Nearby, however, a middle-age man sat on his parked Honda Dream, a 100cc moped that’s one of the most popular bikes in the city. Was he a xe ôm—a term for motorcycle taxi that means, literally, “hug bike”—or just a regular guy waiting for a friend? I didn’t want to offend him by asking, but I was getting hungry. “Are you a xe ôm?” I said.

He was! Now it was time to test my language skills further. As he turned the key and started the engine, I climbed on behind him—the “hug” position—and said the words I’d been rehearsing for days: “Tôi muốn ăn sườn nướng ngon nhất ở thành phố. Anh biết đi đấu?” Translation: “I want to eat the best grilled pork chops in the city. Do you know where to go?”

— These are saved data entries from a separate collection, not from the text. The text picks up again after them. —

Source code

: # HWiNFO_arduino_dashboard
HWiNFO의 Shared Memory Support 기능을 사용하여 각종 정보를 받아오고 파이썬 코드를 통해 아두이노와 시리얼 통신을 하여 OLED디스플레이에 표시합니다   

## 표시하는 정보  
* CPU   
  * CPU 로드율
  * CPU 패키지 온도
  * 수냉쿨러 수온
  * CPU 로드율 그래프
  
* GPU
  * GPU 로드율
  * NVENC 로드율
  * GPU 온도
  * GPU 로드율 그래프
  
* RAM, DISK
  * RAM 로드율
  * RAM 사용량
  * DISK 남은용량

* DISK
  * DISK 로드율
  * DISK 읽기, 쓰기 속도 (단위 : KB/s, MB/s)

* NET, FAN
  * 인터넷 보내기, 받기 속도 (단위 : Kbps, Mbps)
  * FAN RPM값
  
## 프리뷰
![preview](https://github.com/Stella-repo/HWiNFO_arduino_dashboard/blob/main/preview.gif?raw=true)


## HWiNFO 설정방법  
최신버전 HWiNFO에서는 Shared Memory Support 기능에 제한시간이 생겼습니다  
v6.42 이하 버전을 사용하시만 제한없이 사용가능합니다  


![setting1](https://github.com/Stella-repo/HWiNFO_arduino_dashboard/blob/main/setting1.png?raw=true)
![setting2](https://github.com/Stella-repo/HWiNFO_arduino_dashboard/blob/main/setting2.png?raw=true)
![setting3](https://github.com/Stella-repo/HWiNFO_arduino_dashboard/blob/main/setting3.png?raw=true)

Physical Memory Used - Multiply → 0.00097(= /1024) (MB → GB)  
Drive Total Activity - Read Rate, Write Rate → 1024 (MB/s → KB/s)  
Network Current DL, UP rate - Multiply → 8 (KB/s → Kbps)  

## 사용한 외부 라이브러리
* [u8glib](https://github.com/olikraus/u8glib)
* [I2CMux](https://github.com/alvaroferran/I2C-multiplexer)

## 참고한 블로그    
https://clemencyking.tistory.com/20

This was not a complicated sentence, but somehow I’d never composed it before. (Idiot!) It might, I imagined, be the key to eating in Ho Chi Minh City, a place where eateries tended to be highly specialized, often focusing on a single dish or related set of dishes. Here, asking for the best spring rolls or best crab restaurant made cultural-culinary sense. What’s more, there were zillions of restaurants, hidden in alleyways and garages and old French villas, and the Vietnamese people who patronized them tended to be highly particular and proud of their preferences. But could I get on a random taxi, ask for the best noodles, barbecued beef, or whatever in town, and eat well? I was about to find out.

My xe ôm set off, following a northerly route that led through neighborhoods I’d never quite noticed before, and deposited me at an open-air restaurant (I’ve forgotten its name) just far enough from a major intersection that it was nearly unnoticeable. As at many Vietnamese restaurants, the tables were close to the ground, and I had to squat on a low plastic stool. My food arrived with no fanfare: a melamine plate of cơm tấm, or broken rice, topped with a thin slab of pork chop, flecks of black char and chopped scallions floating on its film of fat and juices. On the side was a small bowl of nước chấm, a mix of fish sauce, lime juice, sugar, and water. Altogether, this makes cơm sườn nướng, grilled pork chops on rice, easily the most popular lunch item in the city.

I pulled flimsy metal utensils from a container on the table and sawed off a piece of pork with the dull spoon edge, then drizzled it with nước chấm. Then I ate it. This…was…good! The marinade of fish sauce, sugar, garlic, and black pepper had penetrated deeply, and the high heat of the charcoal had caramelized it so quickly that the pork hadn’t had a chance to dry out. Even the broken rice, so named because it’s made from shattered, low-cost grains—it was a peasant staple I’d never cared for before—was just right, absorbing every drop of flavor.

Was this the best in the city? I wasn’t sure. I’d eaten cơm sườn nướng, dozens of times before, some of it quite excellent. But frankly, that didn’t matter. What mattered was that my experiment was a success, and I had a new way to eat in Saigon.